Could the records below be restated word for word, without a single picture?

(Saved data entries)
[Start of Attachment]

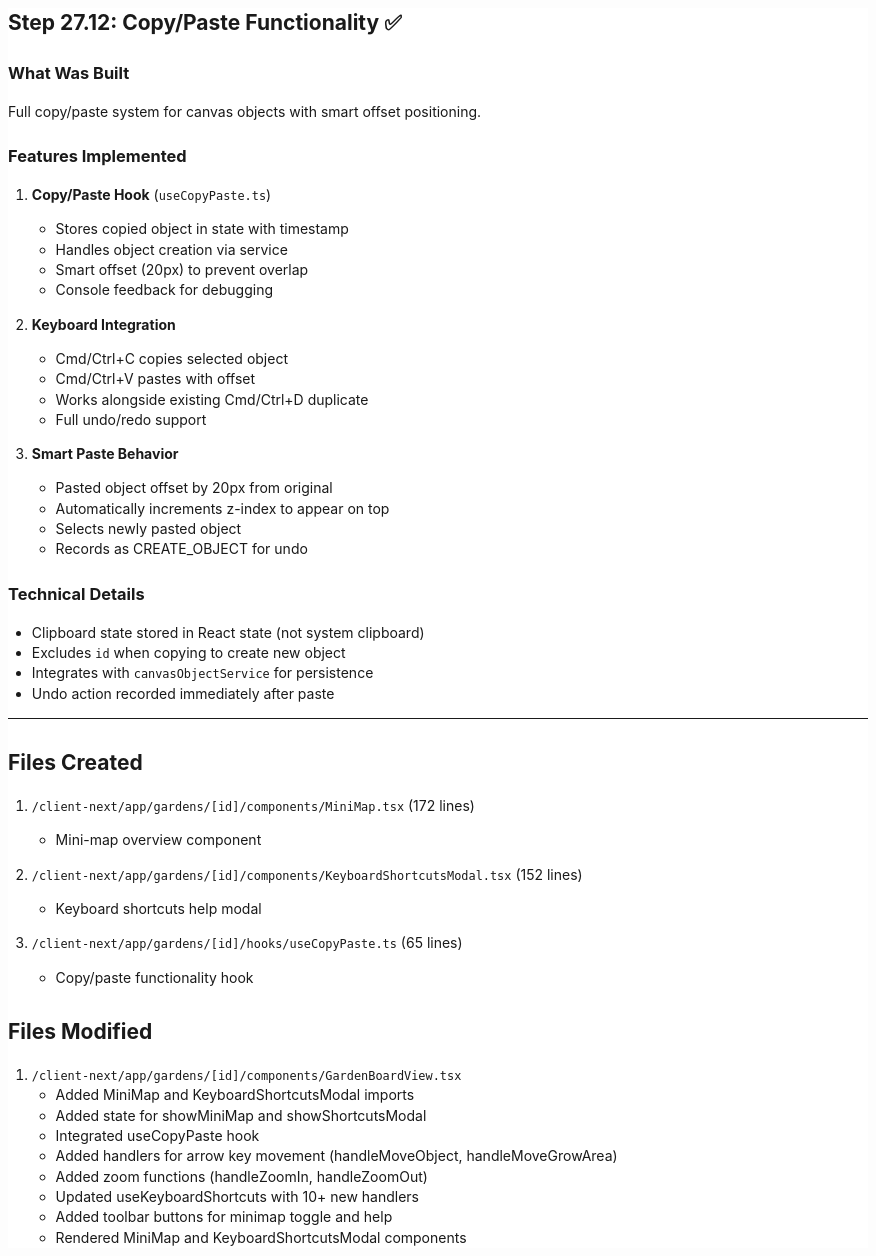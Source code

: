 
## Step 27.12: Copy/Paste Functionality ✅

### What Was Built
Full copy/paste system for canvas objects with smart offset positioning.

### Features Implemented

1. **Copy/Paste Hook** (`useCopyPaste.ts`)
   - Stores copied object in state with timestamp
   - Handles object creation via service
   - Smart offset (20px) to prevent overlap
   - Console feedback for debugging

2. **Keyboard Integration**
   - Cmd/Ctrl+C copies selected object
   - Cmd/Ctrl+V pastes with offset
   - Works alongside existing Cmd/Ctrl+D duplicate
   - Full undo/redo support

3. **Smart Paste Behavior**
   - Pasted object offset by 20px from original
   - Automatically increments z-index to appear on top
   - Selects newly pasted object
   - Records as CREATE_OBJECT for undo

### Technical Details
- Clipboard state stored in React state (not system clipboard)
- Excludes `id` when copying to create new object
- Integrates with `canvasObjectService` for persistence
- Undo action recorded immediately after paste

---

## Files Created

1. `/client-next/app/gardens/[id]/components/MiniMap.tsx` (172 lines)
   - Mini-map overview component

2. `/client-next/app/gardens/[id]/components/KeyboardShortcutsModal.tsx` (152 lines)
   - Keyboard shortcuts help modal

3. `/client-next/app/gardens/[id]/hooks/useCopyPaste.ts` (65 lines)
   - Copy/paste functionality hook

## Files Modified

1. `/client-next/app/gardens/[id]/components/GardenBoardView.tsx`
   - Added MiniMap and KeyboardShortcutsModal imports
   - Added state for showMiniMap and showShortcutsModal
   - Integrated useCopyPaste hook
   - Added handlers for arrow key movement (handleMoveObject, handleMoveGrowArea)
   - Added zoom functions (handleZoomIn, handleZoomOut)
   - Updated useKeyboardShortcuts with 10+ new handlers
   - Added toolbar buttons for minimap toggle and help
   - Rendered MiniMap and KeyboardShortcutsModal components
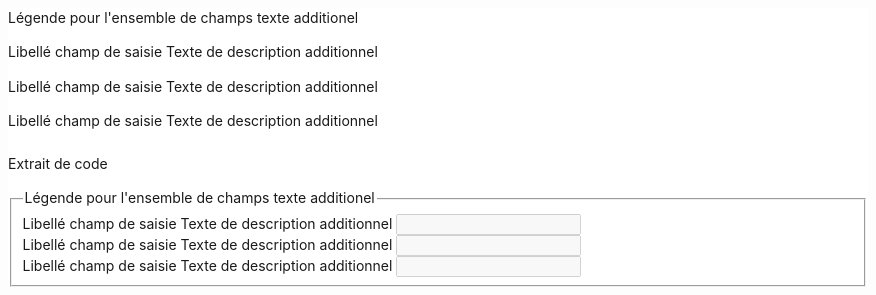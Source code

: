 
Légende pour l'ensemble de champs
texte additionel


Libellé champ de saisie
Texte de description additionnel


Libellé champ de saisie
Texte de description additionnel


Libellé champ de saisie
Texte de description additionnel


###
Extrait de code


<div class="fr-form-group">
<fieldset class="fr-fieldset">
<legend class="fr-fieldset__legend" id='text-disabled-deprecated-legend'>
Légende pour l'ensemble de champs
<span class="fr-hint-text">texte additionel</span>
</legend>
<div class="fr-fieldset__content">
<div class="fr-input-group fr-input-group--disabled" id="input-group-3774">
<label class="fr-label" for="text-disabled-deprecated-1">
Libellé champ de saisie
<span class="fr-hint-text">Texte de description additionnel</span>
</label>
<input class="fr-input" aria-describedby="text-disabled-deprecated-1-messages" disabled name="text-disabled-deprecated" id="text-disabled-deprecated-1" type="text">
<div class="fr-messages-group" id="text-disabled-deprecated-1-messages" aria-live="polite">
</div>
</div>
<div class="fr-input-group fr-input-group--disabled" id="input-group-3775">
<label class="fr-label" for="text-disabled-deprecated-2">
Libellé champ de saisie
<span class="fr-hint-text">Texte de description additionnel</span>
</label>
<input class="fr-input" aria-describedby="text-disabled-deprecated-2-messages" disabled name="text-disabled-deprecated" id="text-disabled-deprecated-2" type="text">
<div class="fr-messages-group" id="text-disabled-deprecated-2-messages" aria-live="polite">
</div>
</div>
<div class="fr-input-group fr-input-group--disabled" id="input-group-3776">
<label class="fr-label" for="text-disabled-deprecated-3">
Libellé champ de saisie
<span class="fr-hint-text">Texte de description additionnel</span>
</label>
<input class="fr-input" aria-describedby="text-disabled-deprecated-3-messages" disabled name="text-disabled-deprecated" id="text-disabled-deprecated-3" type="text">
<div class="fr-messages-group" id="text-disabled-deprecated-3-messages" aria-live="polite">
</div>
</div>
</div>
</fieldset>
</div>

[End of Attachment]

_ANSWER AREA_
Source code

: 
## Step 27.12: Copy/Paste Functionality ✅

### What Was Built
Full copy/paste system for canvas objects with smart offset positioning.

### Features Implemented

1. **Copy/Paste Hook** (`useCopyPaste.ts`)
   - Stores copied object in state with timestamp
   - Handles object creation via service
   - Smart offset (20px) to prevent overlap
   - Console feedback for debugging

2. **Keyboard Integration**
   - Cmd/Ctrl+C copies selected object
   - Cmd/Ctrl+V pastes with offset
   - Works alongside existing Cmd/Ctrl+D duplicate
   - Full undo/redo support

3. **Smart Paste Behavior**
   - Pasted object offset by 20px from original
   - Automatically increments z-index to appear on top
   - Selects newly pasted object
   - Records as CREATE_OBJECT for undo

### Technical Details
- Clipboard state stored in React state (not system clipboard)
- Excludes `id` when copying to create new object
- Integrates with `canvasObjectService` for persistence
- Undo action recorded immediately after paste

---

## Files Created

1. `/client-next/app/gardens/[id]/components/MiniMap.tsx` (172 lines)
   - Mini-map overview component

2. `/client-next/app/gardens/[id]/components/KeyboardShortcutsModal.tsx` (152 lines)
   - Keyboard shortcuts help modal

3. `/client-next/app/gardens/[id]/hooks/useCopyPaste.ts` (65 lines)
   - Copy/paste functionality hook

## Files Modified

1. `/client-next/app/gardens/[id]/components/GardenBoardView.tsx`
   - Added MiniMap and KeyboardShortcutsModal imports
   - Added state for showMiniMap and showShortcutsModal
   - Integrated useCopyPaste hook
   - Added handlers for arrow key movement (handleMoveObject, handleMoveGrowArea)
   - Added zoom functions (handleZoomIn, handleZoomOut)
   - Updated useKeyboardShortcuts with 10+ new handlers
   - Added toolbar buttons for minimap toggle and help
   - Rendered MiniMap and KeyboardShortcutsModal components
Source code

: 
Légende pour l'ensemble de champs
texte additionel


Libellé champ de saisie
Texte de description additionnel


Libellé champ de saisie
Texte de description additionnel


Libellé champ de saisie
Texte de description additionnel


###
Extrait de code


<div class="fr-form-group">
<fieldset class="fr-fieldset">
<legend class="fr-fieldset__legend" id='text-disabled-deprecated-legend'>
Légende pour l'ensemble de champs
<span class="fr-hint-text">texte additionel</span>
</legend>
<div class="fr-fieldset__content">
<div class="fr-input-group fr-input-group--disabled" id="input-group-3774">
<label class="fr-label" for="text-disabled-deprecated-1">
Libellé champ de saisie
<span class="fr-hint-text">Texte de description additionnel</span>
</label>
<input class="fr-input" aria-describedby="text-disabled-deprecated-1-messages" disabled name="text-disabled-deprecated" id="text-disabled-deprecated-1" type="text">
<div class="fr-messages-group" id="text-disabled-deprecated-1-messages" aria-live="polite">
</div>
</div>
<div class="fr-input-group fr-input-group--disabled" id="input-group-3775">
<label class="fr-label" for="text-disabled-deprecated-2">
Libellé champ de saisie
<span class="fr-hint-text">Texte de description additionnel</span>
</label>
<input class="fr-input" aria-describedby="text-disabled-deprecated-2-messages" disabled name="text-disabled-deprecated" id="text-disabled-deprecated-2" type="text">
<div class="fr-messages-group" id="text-disabled-deprecated-2-messages" aria-live="polite">
</div>
</div>
<div class="fr-input-group fr-input-group--disabled" id="input-group-3776">
<label class="fr-label" for="text-disabled-deprecated-3">
Libellé champ de saisie
<span class="fr-hint-text">Texte de description additionnel</span>
</label>
<input class="fr-input" aria-describedby="text-disabled-deprecated-3-messages" disabled name="text-disabled-deprecated" id="text-disabled-deprecated-3" type="text">
<div class="fr-messages-group" id="text-disabled-deprecated-3-messages" aria-live="polite">
</div>
</div>
</div>
</fieldset>
</div>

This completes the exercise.